I have an Uno with a network shield fitted ( that is another problem I will probably come back to you about ) and a LCD screen.
I also have three external sensors going through voltage dividers supplying a voltage between 0 and 4.6V.
This is my simple test sketch that works - turns the output on and off ( no external signal etc. ):
const int solenoid = 19;
void setup() {
Serial.begin(9600);
pinMode(solenoid, OUTPUT);
digitalWrite(solenoid, LOW);
}
void loop()
{
digitalWrite(solenoid, HIGH);
Serial.println();
Serial.println("Solenoid on");
Serial.print("Solenoid read state = ");
Serial.println(bitRead(PORTD,solenoid));
delay(5000);
digitalWrite(solenoid, LOW);
Serial.println();
Serial.println("Solenoid off");
Serial.print("Solenoid read state = ");
Serial.println(bitRead(PORTD,solenoid));
delay(5000);
Serial.println("_________________________________");
}
This is my working code - some of the code is quite neat as a guy at work helped me clean it up:
Currently the signal to the relay is off all the time and the Serial.println(bitRead(PORTD,solenoid)); confirms that. I assume the signal to set the pin to high is being recived as solenoidState is being set to 1 in the loop.

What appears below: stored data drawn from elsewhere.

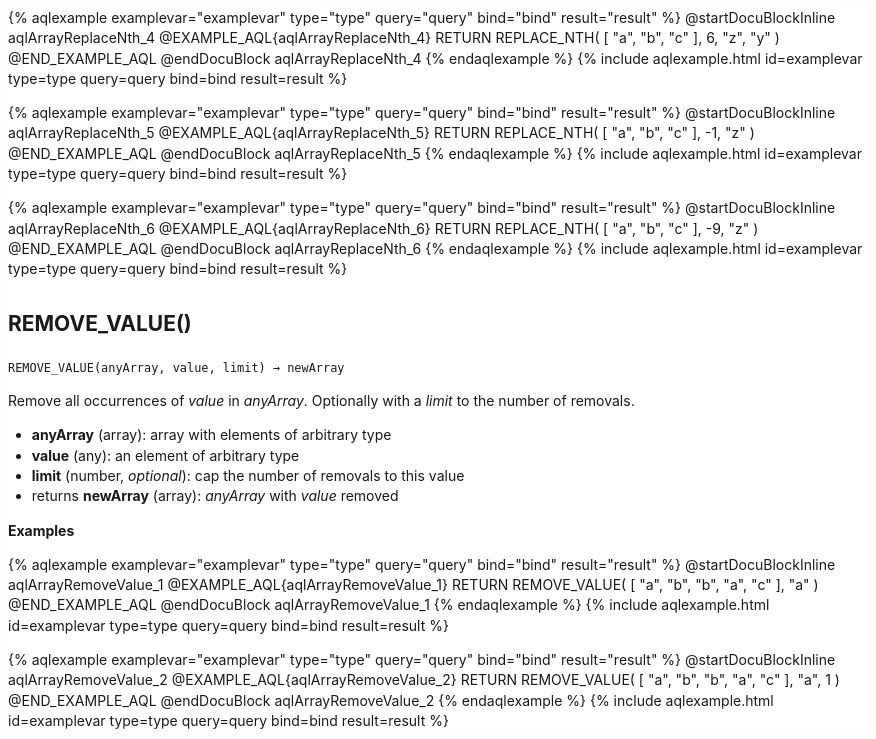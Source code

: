 {% aqlexample examplevar="examplevar" type="type" query="query" bind="bind" result="result" %}
@startDocuBlockInline aqlArrayReplaceNth_4
@EXAMPLE_AQL{aqlArrayReplaceNth_4}
RETURN REPLACE_NTH( [ "a", "b", "c" ], 6, "z", "y" )
@END_EXAMPLE_AQL
@endDocuBlock aqlArrayReplaceNth_4
{% endaqlexample %}
{% include aqlexample.html id=examplevar type=type query=query bind=bind result=result %}

{% aqlexample examplevar="examplevar" type="type" query="query" bind="bind" result="result" %}
@startDocuBlockInline aqlArrayReplaceNth_5
@EXAMPLE_AQL{aqlArrayReplaceNth_5}
RETURN REPLACE_NTH( [ "a", "b", "c" ], -1, "z" )
@END_EXAMPLE_AQL
@endDocuBlock aqlArrayReplaceNth_5
{% endaqlexample %}
{% include aqlexample.html id=examplevar type=type query=query bind=bind result=result %}

{% aqlexample examplevar="examplevar" type="type" query="query" bind="bind" result="result" %}
@startDocuBlockInline aqlArrayReplaceNth_6
@EXAMPLE_AQL{aqlArrayReplaceNth_6}
RETURN REPLACE_NTH( [ "a", "b", "c" ], -9, "z" )
@END_EXAMPLE_AQL
@endDocuBlock aqlArrayReplaceNth_6
{% endaqlexample %}
{% include aqlexample.html id=examplevar type=type query=query bind=bind result=result %}

## REMOVE_VALUE()

`REMOVE_VALUE(anyArray, value, limit) → newArray`

Remove all occurrences of *value* in *anyArray*. Optionally with a *limit*
to the number of removals.

- **anyArray** (array): array with elements of arbitrary type
- **value** (any): an element of arbitrary type
- **limit** (number, *optional*): cap the number of removals to this value
- returns **newArray** (array): *anyArray* with *value* removed

**Examples**

{% aqlexample examplevar="examplevar" type="type" query="query" bind="bind" result="result" %}
@startDocuBlockInline aqlArrayRemoveValue_1
@EXAMPLE_AQL{aqlArrayRemoveValue_1}
RETURN REMOVE_VALUE( [ "a", "b", "b", "a", "c" ], "a" )
@END_EXAMPLE_AQL
@endDocuBlock aqlArrayRemoveValue_1
{% endaqlexample %}
{% include aqlexample.html id=examplevar type=type query=query bind=bind result=result %}

{% aqlexample examplevar="examplevar" type="type" query="query" bind="bind" result="result" %}
@startDocuBlockInline aqlArrayRemoveValue_2
@EXAMPLE_AQL{aqlArrayRemoveValue_2}
RETURN REMOVE_VALUE( [ "a", "b", "b", "a", "c" ], "a", 1 )
@END_EXAMPLE_AQL
@endDocuBlock aqlArrayRemoveValue_2
{% endaqlexample %}
{% include aqlexample.html id=examplevar type=type query=query bind=bind result=result %}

Any help with this would be gratefully recived as I haave spent a few days trying to get it to work 
#include "ST7565.h"
// Solenoid activation settings
float pressureLowPoint=1.5;
float pressureHighPoint=5;
// number of analog samples to take per reading
#define NUM_SAMPLES 10
const static int sensorPins[] = {A2, A3, A4};
const static char * sensorNames[] = {"Pressure", "H20", "O2"};
const static char * sensorUnits[] = {"mb", "ppm", "ppm"};
const static float sensorOffsets[] = {-28,0,0};
const static float sensorMultipliers[] = {10.7,111.36,222.72};
const static int upperLimits[] = {10, 10, 10};
const static int nSensors = sizeof(sensorPins)/sizeof(int);
int sums[nSensors]; // sum of samples taken
float voltages[nSensors]; // calculated voltage
float readings[nSensors]; // scaled readings
#define EACH_SENSOR for(int i=0; i<nSensors; i++)
// Screen settings
ST7565 glcd(9, 8, 7, 6, 5);
// PWM PINS FOR THE Backlight
int redPin = 4;
int greenPin = 3;
int bluePin = 2;
//uncomment this line if using a Common Anode LED
#define COMMON_ANODE
// Solenoid relay on analogue A5
const int solenoid = 19;
int solenoidState = 0;
void setup() {
Serial.begin(9600);
// Backlight colour pins
pinMode(redPin, OUTPUT);
pinMode(greenPin, OUTPUT);
pinMode(bluePin, OUTPUT);
// initialize and set the contrast
glcd.begin(0x20);
const char * teststr = sensorNames[0];
}
// Calculate the sensor name length
int strlen(char * str, int maxlen = 256){
int n=0;
while(str[n] != '\0') n++;
return n;
pinMode(solenoid, OUTPUT);
digitalWrite(solenoid, LOW);
}
void loop()
{
// Take a number of analog samples and add them up
EACH_SENSOR sums[i] = 0;
for (int n_samples=0; n_samples < NUM_SAMPLES; n_samples++) {
EACH_SENSOR sums[i] += analogRead(sensorPins[i]);
delay(200);
}
// calculate the voltage
// use 5.0 for a 5.0V ADC reference voltage
// 5.015V is the calibrated reference voltage
EACH_SENSOR voltages[i] = ((float)sums[i] / (float)NUM_SAMPLES * 4.97) / 1024.0;
// send voltage for display on Serial Monitor
// voltage multiplied by 11 when using voltage divider that
// divides by 11. 11.132 is the calibrated voltage divide
// value
// Calculate the volt to pressure value
EACH_SENSOR readings[i]=(voltages[i] * sensorMultipliers[i] ) + sensorOffsets[i];
EACH_SENSOR{
// Send the values to the serial display
Serial.println ();
Serial.print(sensorNames[i]);
Serial.print(" :");
Serial.print(voltages[i] * 1);
Serial.println (" V");
Serial.print(readings[i]);
Serial.println (sensorUnits[i]);
Serial.println ();
}
// If under pressure open the solenoid in mb?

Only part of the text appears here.